*DATA FOR THIS EXERCISE*
________________
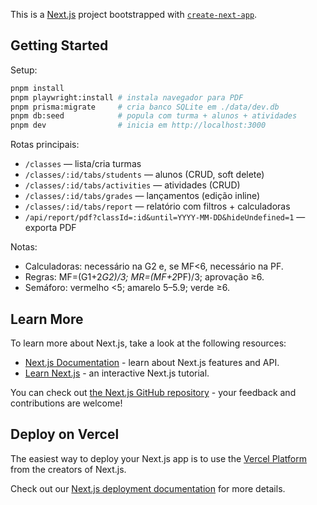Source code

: This is a [Next.js](https://nextjs.org) project bootstrapped with [`create-next-app`](https://nextjs.org/docs/app/api-reference/cli/create-next-app).

## Getting Started

Setup:

```bash
pnpm install
pnpm playwright:install # instala navegador para PDF
pnpm prisma:migrate     # cria banco SQLite em ./data/dev.db
pnpm db:seed            # popula com turma + alunos + atividades
pnpm dev                # inicia em http://localhost:3000
```

Rotas principais:
- `/classes` — lista/cria turmas
- `/classes/:id/tabs/students` — alunos (CRUD, soft delete)
- `/classes/:id/tabs/activities` — atividades (CRUD)
- `/classes/:id/tabs/grades` — lançamentos (edição inline)
- `/classes/:id/tabs/report` — relatório com filtros + calculadoras
- `/api/report/pdf?classId=:id&until=YYYY-MM-DD&hideUndefined=1` — exporta PDF

Notas:
- Calculadoras: necessário na G2 e, se MF<6, necessário na PF.
- Regras: MF=(G1+2*G2)/3; MR=(MF+2*PF)/3; aprovação ≥6.
- Semáforo: vermelho <5; amarelo 5–5.9; verde ≥6.

## Learn More

To learn more about Next.js, take a look at the following resources:

- [Next.js Documentation](https://nextjs.org/docs) - learn about Next.js features and API.
- [Learn Next.js](https://nextjs.org/learn) - an interactive Next.js tutorial.

You can check out [the Next.js GitHub repository](https://github.com/vercel/next.js) - your feedback and contributions are welcome!

## Deploy on Vercel

The easiest way to deploy your Next.js app is to use the [Vercel Platform](https://vercel.com/new?utm_medium=default-template&filter=next.js&utm_source=create-next-app&utm_campaign=create-next-app-readme) from the creators of Next.js.

Check out our [Next.js deployment documentation](https://nextjs.org/docs/app/building-your-application/deploying) for more details.
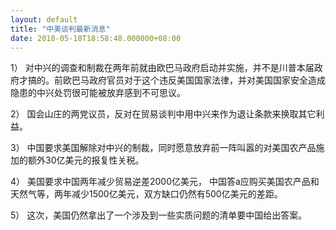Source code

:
 ```yaml
---
layout: default
title: "中美谈判最新消息"
date: 2018-05-18T18:58:48.000000+08:00
---
```


1） 对中兴的调查和制裁在两年前就由欧巴马政府启动并实施，并不是川普本届政府才搞的。前欧巴马政府官员对于这个违反美国国家法律，并对美国国家安全造成隐患的中兴处罚很可能被放弃感到不可思议。 

2） 国会山庄的两党议员，反对在贸易谈判中用中兴来作为退让条款来换取其它利益。 

3） 中国要求美国解除对中兴的制裁，同时愿意放弃前一阵叫嚣的对美国农产品施加的额外30亿美元的报复性关税。 

4） 美国要求中国两年减少贸易逆差2000亿美元， 中国答a应购买美国农产品和天然气等，两年减少1500亿美元，双方缺口仍然有500亿美元的差距。 

5） 这次，美国仍然拿出了一个涉及到一些实质问题的清单要中国给出答案。 

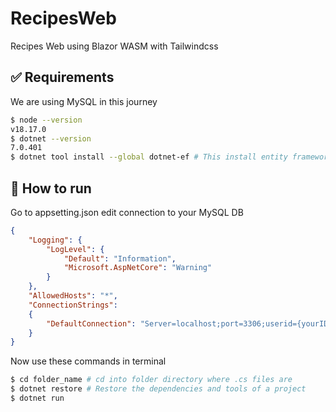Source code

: # RecipesWeb
Recipes Web using Blazor WASM with Tailwindcss

## :white_check_mark: Requirements
We are using MySQL in this journey
```bash
$ node --version
v18.17.0
$ dotnet --version
7.0.401
$ dotnet tool install --global dotnet-ef # This install entity framework globally
```

## :checkered_flag: How to run ##
Go to appsetting.json edit connection to your MySQL DB
```json
{  
    "Logging": {    
        "LogLevel": {      
            "Default": "Information",      
            "Microsoft.AspNetCore": "Warning"    
        }  
    },
    "AllowedHosts": "*",    
    "ConnectionStrings":    
    {        
        "DefaultConnection": "Server=localhost;port=3306;userid={yourID};password={yourPass};database={DBName};"    
    }
}
```
Now use these commands in terminal
```bash
$ cd folder_name # cd into folder directory where .cs files are
$ dotnet restore # Restore the dependencies and tools of a project
$ dotnet run
```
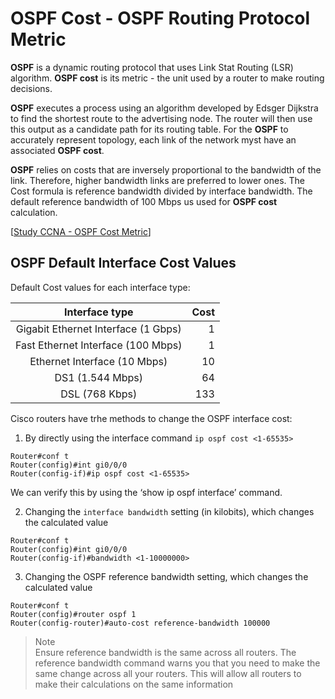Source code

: # OSPF Cost - OSPF Routing Protocol Metric

**OSPF** is a dynamic routing protocol that uses Link Stat Routing (LSR) algorithm.
**OSPF cost** is its metric - the unit used by a router to make routing decisions.

**OSPF** executes a process using an algorithm developed by Edsger Dijkstra to find the shortest route to the advertising node.
The router will then use this output as a candidate path for its routing table.
For the **OSPF** to accurately represent topology, each link of the network myst have an associated **OSPF cost**.

**OSPF** relies on costs that are inversely proportional to the bandwidth of the link.
Therefore, higher bandwidth links are preferred to lower ones.
The Cost formula is reference bandwidth divided by interface bandwidth.
The default reference bandwidth of 100 Mbps us used for **OSPF cost** calculation.

[[Study CCNA - OSPF Cost Metric](https://study-ccna.com/ospf-cost-metric/)]

## OSPF Default Interface Cost Values

Default Cost values for each interface type:

|           Interface type            | Cost |
| :---------------------------------: | ---: |
| Gigabit Ethernet Interface (1 Gbps) |    1 |
| Fast Ethernet Interface (100 Mbps)  |    1 |
|    Ethernet Interface (10 Mbps)     |   10 |
|          DS1 (1.544 Mbps)           |   64 |
|           DSL (768 Kbps)            |  133 |

Cisco routers have trhe methods to change the OSPF interface cost:

1. By directly using the interface command `ip ospf cost <1-65535>`

```
Router#conf t
Router(config)#int gi0/0/0
Router(config-if)#ip ospf cost <1-65535>
```

We can verify this by using the ‘show ip ospf interface’ command.

2. Changing the `interface bandwidth` setting (in kilobits), which changes the calculated value

```
Router#conf t
Router(config)#int gi0/0/0
Router(config-if)#bandwidth <1-10000000>
```

3. Changing the OSPF reference bandwidth setting, which changes the calculated value

```
Router#conf t
Router(config)#router ospf 1
Router(config-router)#auto-cost reference-bandwidth 100000
```

> Note<br>
> Ensure reference bandwidth is the same across all routers.
> The reference bandwidth command warns you that you need to make the same change across all your routers.
> This will allow all routers to make their calculations on the same information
________________
*BRIEF*
Copy out all the records exactly, excluding pictures.

*SOLUTION TO THIS EXERCISE*
Source code

: This is a [Next.js](https://nextjs.org) project bootstrapped with [`create-next-app`](https://nextjs.org/docs/app/api-reference/cli/create-next-app).

## Getting Started

Setup:

```bash
pnpm install
pnpm playwright:install # instala navegador para PDF
pnpm prisma:migrate     # cria banco SQLite em ./data/dev.db
pnpm db:seed            # popula com turma + alunos + atividades
pnpm dev                # inicia em http://localhost:3000
```

Rotas principais:
- `/classes` — lista/cria turmas
- `/classes/:id/tabs/students` — alunos (CRUD, soft delete)
- `/classes/:id/tabs/activities` — atividades (CRUD)
- `/classes/:id/tabs/grades` — lançamentos (edição inline)
- `/classes/:id/tabs/report` — relatório com filtros + calculadoras
- `/api/report/pdf?classId=:id&until=YYYY-MM-DD&hideUndefined=1` — exporta PDF

Notas:
- Calculadoras: necessário na G2 e, se MF<6, necessário na PF.
- Regras: MF=(G1+2*G2)/3; MR=(MF+2*PF)/3; aprovação ≥6.
- Semáforo: vermelho <5; amarelo 5–5.9; verde ≥6.

## Learn More

To learn more about Next.js, take a look at the following resources:

- [Next.js Documentation](https://nextjs.org/docs) - learn about Next.js features and API.
- [Learn Next.js](https://nextjs.org/learn) - an interactive Next.js tutorial.

You can check out [the Next.js GitHub repository](https://github.com/vercel/next.js) - your feedback and contributions are welcome!

## Deploy on Vercel

The easiest way to deploy your Next.js app is to use the [Vercel Platform](https://vercel.com/new?utm_medium=default-template&filter=next.js&utm_source=create-next-app&utm_campaign=create-next-app-readme) from the creators of Next.js.

Check out our [Next.js deployment documentation](https://nextjs.org/docs/app/building-your-application/deploying) for more details.
Source code

:
 ```yaml
---
layout: default
title: "中美谈判最新消息"
date: 2018-05-18T18:58:48.000000+08:00
---
```


1） 对中兴的调查和制裁在两年前就由欧巴马政府启动并实施，并不是川普本届政府才搞的。前欧巴马政府官员对于这个违反美国国家法律，并对美国国家安全造成隐患的中兴处罚很可能被放弃感到不可思议。 

2） 国会山庄的两党议员，反对在贸易谈判中用中兴来作为退让条款来换取其它利益。 

3） 中国要求美国解除对中兴的制裁，同时愿意放弃前一阵叫嚣的对美国农产品施加的额外30亿美元的报复性关税。 

4） 美国要求中国两年减少贸易逆差2000亿美元， 中国答a应购买美国农产品和天然气等，两年减少1500亿美元，双方缺口仍然有500亿美元的差距。 

5） 这次，美国仍然拿出了一个涉及到一些实质问题的清单要中国给出答案。 

Source code

: # RecipesWeb
Recipes Web using Blazor WASM with Tailwindcss

## :white_check_mark: Requirements
We are using MySQL in this journey
```bash
$ node --version
v18.17.0
$ dotnet --version
7.0.401
$ dotnet tool install --global dotnet-ef # This install entity framework globally
```

## :checkered_flag: How to run ##
Go to appsetting.json edit connection to your MySQL DB
```json
{  
    "Logging": {    
        "LogLevel": {      
            "Default": "Information",      
            "Microsoft.AspNetCore": "Warning"    
        }  
    },
    "AllowedHosts": "*",    
    "ConnectionStrings":    
    {        
        "DefaultConnection": "Server=localhost;port=3306;userid={yourID};password={yourPass};database={DBName};"    
    }
}
```
Now use these commands in terminal
```bash
$ cd folder_name # cd into folder directory where .cs files are
$ dotnet restore # Restore the dependencies and tools of a project
$ dotnet run
```
Source code

: # OSPF Cost - OSPF Routing Protocol Metric

**OSPF** is a dynamic routing protocol that uses Link Stat Routing (LSR) algorithm.
**OSPF cost** is its metric - the unit used by a router to make routing decisions.

**OSPF** executes a process using an algorithm developed by Edsger Dijkstra to find the shortest route to the advertising node.
The router will then use this output as a candidate path for its routing table.
For the **OSPF** to accurately represent topology, each link of the network myst have an associated **OSPF cost**.

**OSPF** relies on costs that are inversely proportional to the bandwidth of the link.
Therefore, higher bandwidth links are preferred to lower ones.
The Cost formula is reference bandwidth divided by interface bandwidth.
The default reference bandwidth of 100 Mbps us used for **OSPF cost** calculation.

[[Study CCNA - OSPF Cost Metric](https://study-ccna.com/ospf-cost-metric/)]

## OSPF Default Interface Cost Values

Default Cost values for each interface type:

|           Interface type            | Cost |
| :---------------------------------: | ---: |
| Gigabit Ethernet Interface (1 Gbps) |    1 |
| Fast Ethernet Interface (100 Mbps)  |    1 |
|    Ethernet Interface (10 Mbps)     |   10 |
|          DS1 (1.544 Mbps)           |   64 |
|           DSL (768 Kbps)            |  133 |

Cisco routers have trhe methods to change the OSPF interface cost:

1. By directly using the interface command `ip ospf cost <1-65535>`

```
Router#conf t
Router(config)#int gi0/0/0
Router(config-if)#ip ospf cost <1-65535>
```

We can verify this by using the ‘show ip ospf interface’ command.

2. Changing the `interface bandwidth` setting (in kilobits), which changes the calculated value

```
Router#conf t
Router(config)#int gi0/0/0
Router(config-if)#bandwidth <1-10000000>
```

3. Changing the OSPF reference bandwidth setting, which changes the calculated value

```
Router#conf t
Router(config)#router ospf 1
Router(config-router)#auto-cost reference-bandwidth 100000
```

> Note<br>
> Ensure reference bandwidth is the same across all routers.
> The reference bandwidth command warns you that you need to make the same change across all your routers.
> This will allow all routers to make their calculations on the same information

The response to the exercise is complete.